### Records for processing
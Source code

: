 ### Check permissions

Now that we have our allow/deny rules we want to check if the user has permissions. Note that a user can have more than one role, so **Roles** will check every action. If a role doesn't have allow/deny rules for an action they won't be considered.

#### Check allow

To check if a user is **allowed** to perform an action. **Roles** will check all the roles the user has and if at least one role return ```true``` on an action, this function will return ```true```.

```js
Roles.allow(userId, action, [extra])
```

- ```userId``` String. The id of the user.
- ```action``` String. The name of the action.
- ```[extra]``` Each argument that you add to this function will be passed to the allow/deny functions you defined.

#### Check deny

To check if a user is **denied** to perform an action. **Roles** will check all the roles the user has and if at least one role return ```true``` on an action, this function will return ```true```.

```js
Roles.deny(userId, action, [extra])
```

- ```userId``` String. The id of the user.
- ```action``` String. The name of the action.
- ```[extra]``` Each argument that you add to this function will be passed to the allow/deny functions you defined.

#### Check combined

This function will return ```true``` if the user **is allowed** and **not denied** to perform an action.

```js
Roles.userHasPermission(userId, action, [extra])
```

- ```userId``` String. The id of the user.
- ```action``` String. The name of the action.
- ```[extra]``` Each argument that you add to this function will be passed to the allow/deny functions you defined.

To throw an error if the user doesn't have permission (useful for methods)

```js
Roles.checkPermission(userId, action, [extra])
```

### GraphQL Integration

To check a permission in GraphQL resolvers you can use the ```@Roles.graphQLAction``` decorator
...
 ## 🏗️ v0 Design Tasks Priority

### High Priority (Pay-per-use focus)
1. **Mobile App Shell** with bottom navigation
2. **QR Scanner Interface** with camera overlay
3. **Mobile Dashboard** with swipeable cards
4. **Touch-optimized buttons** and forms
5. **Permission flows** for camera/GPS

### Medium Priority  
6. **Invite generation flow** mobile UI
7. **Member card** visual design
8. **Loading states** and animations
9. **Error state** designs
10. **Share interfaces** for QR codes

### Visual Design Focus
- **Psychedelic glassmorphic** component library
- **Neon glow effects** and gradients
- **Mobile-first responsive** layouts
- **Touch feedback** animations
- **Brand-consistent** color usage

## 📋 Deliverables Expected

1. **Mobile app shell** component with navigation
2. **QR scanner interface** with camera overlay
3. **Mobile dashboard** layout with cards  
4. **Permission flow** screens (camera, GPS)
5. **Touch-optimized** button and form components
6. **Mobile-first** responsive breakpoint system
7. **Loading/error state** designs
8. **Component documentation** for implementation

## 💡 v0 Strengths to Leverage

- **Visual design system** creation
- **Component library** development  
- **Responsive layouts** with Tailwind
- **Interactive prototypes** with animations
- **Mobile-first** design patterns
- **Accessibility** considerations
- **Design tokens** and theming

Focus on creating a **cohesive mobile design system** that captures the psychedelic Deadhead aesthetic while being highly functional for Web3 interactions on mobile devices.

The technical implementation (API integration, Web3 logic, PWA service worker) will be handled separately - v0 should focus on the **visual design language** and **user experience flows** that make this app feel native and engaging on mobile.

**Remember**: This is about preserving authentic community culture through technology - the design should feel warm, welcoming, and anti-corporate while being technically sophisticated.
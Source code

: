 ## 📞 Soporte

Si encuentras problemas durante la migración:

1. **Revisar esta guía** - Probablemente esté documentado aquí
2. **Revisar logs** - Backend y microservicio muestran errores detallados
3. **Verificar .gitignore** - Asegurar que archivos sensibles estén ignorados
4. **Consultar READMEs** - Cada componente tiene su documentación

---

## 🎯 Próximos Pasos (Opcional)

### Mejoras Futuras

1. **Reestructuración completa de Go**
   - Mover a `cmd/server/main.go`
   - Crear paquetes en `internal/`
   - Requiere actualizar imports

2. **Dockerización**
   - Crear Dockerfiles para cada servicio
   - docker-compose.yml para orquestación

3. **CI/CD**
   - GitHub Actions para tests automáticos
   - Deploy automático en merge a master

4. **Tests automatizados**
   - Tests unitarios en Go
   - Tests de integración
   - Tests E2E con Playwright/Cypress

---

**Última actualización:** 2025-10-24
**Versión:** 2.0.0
--
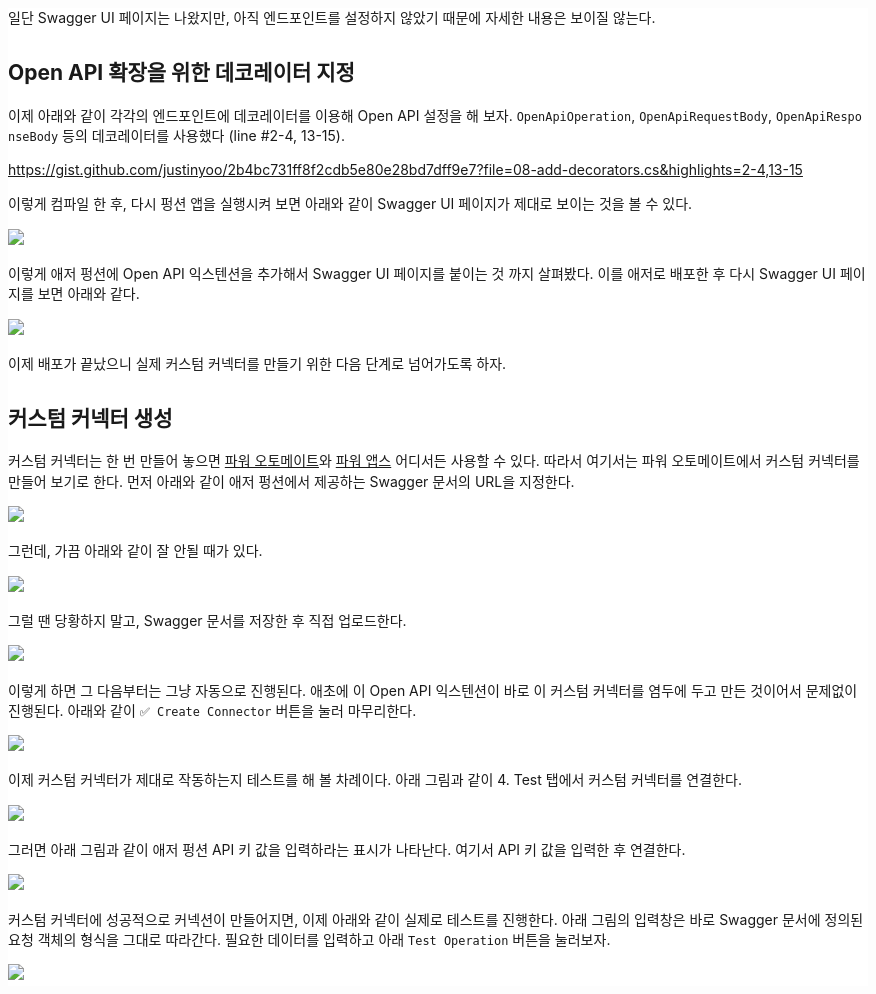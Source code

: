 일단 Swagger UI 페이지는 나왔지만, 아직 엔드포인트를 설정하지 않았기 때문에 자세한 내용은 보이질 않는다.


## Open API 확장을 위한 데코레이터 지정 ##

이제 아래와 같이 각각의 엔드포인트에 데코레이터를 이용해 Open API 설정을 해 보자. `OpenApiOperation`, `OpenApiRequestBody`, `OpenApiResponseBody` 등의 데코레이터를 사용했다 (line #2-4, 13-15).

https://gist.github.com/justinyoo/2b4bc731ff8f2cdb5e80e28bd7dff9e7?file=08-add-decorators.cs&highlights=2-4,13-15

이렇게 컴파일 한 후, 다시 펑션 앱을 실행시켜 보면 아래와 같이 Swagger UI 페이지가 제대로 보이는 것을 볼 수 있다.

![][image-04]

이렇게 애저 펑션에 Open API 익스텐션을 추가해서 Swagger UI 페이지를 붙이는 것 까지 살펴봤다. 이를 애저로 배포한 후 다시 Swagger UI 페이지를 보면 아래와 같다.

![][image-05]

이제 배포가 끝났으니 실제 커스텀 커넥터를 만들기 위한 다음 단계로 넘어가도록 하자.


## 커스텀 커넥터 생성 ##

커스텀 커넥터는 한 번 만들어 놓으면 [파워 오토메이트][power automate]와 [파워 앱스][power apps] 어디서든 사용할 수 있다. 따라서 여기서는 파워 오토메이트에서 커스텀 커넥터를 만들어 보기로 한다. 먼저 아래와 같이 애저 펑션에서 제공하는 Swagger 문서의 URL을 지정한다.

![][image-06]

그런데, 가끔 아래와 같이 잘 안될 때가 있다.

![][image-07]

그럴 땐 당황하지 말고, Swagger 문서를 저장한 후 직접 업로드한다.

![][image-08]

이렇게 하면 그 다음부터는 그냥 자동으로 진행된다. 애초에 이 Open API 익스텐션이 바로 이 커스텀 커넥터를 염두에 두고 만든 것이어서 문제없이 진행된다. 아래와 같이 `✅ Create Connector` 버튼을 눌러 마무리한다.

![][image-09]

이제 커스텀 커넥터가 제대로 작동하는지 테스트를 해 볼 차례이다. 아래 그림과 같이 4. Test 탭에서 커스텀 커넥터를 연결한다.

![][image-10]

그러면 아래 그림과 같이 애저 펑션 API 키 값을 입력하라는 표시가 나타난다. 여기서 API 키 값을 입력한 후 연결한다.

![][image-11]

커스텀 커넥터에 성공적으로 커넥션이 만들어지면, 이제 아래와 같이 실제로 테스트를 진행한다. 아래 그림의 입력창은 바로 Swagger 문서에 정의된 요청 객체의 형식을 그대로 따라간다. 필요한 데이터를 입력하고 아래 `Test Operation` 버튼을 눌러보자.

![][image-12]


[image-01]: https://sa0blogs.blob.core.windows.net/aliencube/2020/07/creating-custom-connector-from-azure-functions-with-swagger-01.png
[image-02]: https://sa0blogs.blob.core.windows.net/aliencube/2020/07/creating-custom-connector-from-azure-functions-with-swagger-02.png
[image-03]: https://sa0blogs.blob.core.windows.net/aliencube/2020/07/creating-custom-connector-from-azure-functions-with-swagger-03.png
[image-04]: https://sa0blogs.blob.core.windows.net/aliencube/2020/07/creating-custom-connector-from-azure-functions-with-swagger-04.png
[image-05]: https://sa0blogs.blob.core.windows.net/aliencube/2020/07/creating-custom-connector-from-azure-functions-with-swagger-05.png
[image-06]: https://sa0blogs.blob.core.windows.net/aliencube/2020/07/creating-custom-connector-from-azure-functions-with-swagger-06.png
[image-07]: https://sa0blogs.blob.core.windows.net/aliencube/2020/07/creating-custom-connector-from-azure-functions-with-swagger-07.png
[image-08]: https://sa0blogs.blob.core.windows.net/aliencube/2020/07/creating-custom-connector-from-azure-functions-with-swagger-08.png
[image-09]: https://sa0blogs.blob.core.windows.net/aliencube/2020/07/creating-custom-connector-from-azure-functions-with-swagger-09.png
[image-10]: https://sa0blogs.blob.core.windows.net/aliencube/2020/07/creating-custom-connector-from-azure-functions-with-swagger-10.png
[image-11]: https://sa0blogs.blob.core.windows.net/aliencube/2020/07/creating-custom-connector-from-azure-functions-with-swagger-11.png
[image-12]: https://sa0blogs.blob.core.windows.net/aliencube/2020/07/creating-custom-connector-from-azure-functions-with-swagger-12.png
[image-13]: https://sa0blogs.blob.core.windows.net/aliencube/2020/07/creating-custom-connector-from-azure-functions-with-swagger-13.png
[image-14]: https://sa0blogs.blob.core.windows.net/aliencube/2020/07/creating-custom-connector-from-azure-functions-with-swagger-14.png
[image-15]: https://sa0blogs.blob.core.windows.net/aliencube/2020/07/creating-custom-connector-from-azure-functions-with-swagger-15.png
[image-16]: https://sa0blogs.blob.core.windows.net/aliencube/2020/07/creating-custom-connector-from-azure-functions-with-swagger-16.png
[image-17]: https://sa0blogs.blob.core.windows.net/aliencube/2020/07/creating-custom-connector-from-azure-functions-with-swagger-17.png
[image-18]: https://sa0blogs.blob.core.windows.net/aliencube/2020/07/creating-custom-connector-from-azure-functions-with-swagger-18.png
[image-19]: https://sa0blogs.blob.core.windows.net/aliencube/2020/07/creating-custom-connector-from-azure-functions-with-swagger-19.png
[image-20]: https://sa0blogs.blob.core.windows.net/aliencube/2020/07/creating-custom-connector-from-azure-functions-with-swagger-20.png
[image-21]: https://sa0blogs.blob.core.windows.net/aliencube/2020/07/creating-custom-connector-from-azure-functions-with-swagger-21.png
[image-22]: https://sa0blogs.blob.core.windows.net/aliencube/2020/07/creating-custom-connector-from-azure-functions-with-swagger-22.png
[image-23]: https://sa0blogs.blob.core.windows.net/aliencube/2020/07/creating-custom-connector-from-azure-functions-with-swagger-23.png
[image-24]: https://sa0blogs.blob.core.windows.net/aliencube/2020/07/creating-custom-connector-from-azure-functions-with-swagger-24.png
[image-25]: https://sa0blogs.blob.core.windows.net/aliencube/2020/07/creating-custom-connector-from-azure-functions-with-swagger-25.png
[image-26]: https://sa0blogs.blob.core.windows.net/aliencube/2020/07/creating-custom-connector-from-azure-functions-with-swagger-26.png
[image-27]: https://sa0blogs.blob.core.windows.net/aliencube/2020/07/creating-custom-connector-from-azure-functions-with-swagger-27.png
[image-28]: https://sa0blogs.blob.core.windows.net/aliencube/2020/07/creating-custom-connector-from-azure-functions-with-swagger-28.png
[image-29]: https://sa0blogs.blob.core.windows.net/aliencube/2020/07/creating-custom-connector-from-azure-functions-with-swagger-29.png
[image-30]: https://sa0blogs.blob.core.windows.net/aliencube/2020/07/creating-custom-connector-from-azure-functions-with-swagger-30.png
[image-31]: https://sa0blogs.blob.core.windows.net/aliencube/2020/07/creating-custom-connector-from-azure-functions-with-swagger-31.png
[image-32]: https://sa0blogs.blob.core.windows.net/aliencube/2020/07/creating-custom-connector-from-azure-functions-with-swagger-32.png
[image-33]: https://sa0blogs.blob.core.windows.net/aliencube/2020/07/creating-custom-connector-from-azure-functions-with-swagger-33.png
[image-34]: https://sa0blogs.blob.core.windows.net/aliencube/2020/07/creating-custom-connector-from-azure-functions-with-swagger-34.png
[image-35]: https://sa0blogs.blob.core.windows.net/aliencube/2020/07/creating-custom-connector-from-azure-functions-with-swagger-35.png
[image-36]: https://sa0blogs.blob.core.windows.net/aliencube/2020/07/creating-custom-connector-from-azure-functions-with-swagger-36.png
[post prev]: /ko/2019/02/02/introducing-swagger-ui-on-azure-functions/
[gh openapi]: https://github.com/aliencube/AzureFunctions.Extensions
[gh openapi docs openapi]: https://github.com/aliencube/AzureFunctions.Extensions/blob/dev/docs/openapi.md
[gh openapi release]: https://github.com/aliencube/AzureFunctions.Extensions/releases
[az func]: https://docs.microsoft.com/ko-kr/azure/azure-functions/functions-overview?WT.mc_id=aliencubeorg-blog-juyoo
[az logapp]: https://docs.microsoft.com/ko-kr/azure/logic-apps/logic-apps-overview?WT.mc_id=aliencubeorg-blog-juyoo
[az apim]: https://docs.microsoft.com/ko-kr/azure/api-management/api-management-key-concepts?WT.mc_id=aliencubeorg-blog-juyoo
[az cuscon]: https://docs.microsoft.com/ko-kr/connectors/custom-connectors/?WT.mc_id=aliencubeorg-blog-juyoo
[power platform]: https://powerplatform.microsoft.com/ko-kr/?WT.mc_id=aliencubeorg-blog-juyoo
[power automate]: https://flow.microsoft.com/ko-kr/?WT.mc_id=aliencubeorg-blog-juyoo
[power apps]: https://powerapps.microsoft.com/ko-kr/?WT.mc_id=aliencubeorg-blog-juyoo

### Work instruction
After locating the line with "- Requiere actualizar imports" above, return that line and every later line through the one with "- Tests de integración", word for word and with nothing else.

### Task answer
   - Requiere actualizar imports

2. **Dockerización**
   - Crear Dockerfiles para cada servicio
   - docker-compose.yml para orquestación

3. **CI/CD**
   - GitHub Actions para tests automáticos
   - Deploy automático en merge a master

4. **Tests automatizados**
   - Tests unitarios en Go
   - Tests de integración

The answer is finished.